Abolition of the han systemJapan
After the defeat of forces loyal to the Tokugawa shogunate during the Boshin War in 1868, the new Meiji government confiscated all lands formerly under direct control of the Shogunate (tenryō) and lands controlled by daimyos who remained loyal to the Tokugawa cause. These lands accounted for approximately a quarter of the land area of Japan and were reorganized into prefectures with governors appointed directly by the central government.
The second phase in the abolition of the han came in 1869. The movement was spearheaded by Kido Takayoshi of the Chōshū Domain, with the backing of court nobles Iwakura Tomomi and Sanjō Sanetomi. Kido persuaded the lords of Chōshū and of Satsuma, the two leading domains in the overthrow of the Tokugawa, to voluntarily surrender their domains to the Emperor. Between July 25, 1869, and August 2, 1869, fearing that their loyalty would be questioned, the daimyos of 260 other domains followed suit. Only 14 domains failed to initially comply voluntarily with the return of the domains, and were then ordered to do so by the Court, under the threat of military action.

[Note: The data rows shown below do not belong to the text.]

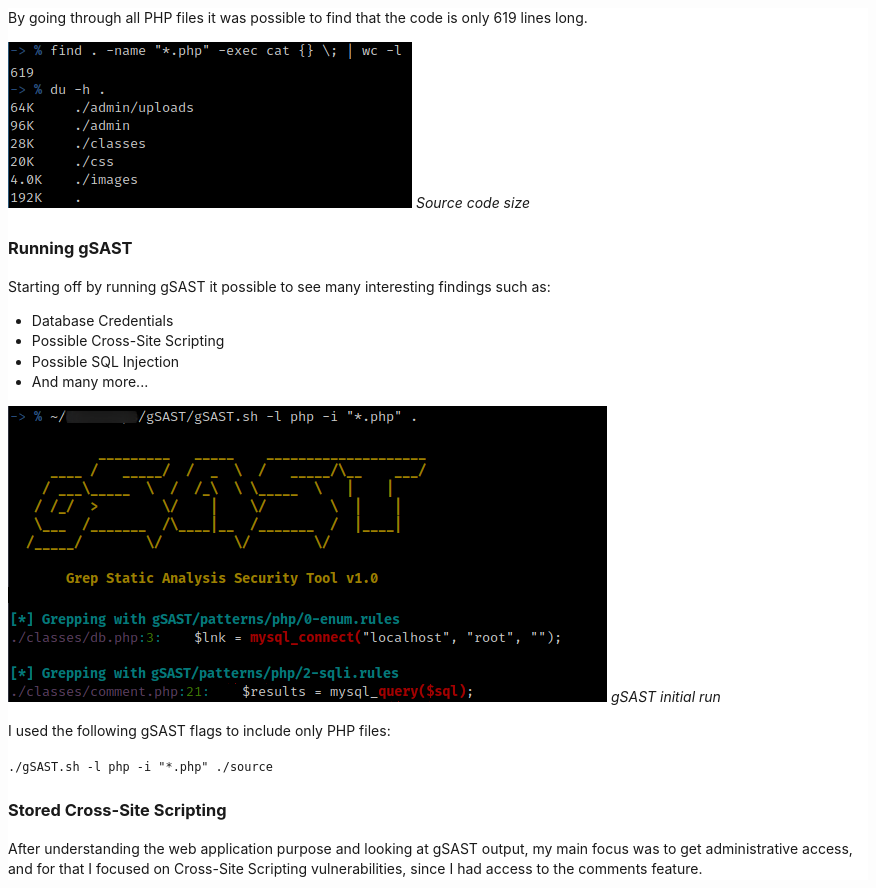 By going through all PHP files it was possible to find that the code is only 619 lines long.

![](/assets/img/content/08ed0cda276846ce8544dd9e26e4bc0e.png)
*Source code size*

### Running gSAST
Starting off by running gSAST it possible to see many interesting findings such as:

- Database Credentials
- Possible Cross-Site Scripting
- Possible SQL Injection
- And many more...

![](/assets/img/content/f357da92b1b24110af006d647074037b.png)
*gSAST initial run*

I used the following gSAST flags to include only PHP files:

```
./gSAST.sh -l php -i "*.php" ./source
```

### Stored Cross-Site Scripting
After understanding the web application purpose and looking at gSAST output, my main focus was to get administrative access, and for that I focused on Cross-Site Scripting vulnerabilities, since I had access to the comments feature.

In return for surrendering their hereditary authority to the central government, the daimyos were re-appointed as non-hereditary governors of their former domains (which were renamed as prefectures), and were allowed to keep ten percent of the tax revenues, based on actual rice production (which was greater than the nominal rice production upon which their feudal obligations under the Shogunate were formerly based).
The term daimyō was abolished in July 1869 as well, with the formation of the kazoku peerage system. In August 1871, Okubo, assisted by Saigō Takamori, Kido Takayoshi, Iwakura Tomomi and Yamagata Aritomo forced through an Imperial Edict which reorganized the 261 surviving ex-feudal domains into three urban prefectures (fu) and 302 prefectures (ken). The number was then reduced through consolidation the following year to three urban prefectures and 72 prefectures, and later to the present three urban prefectures and 44 prefectures by 1888.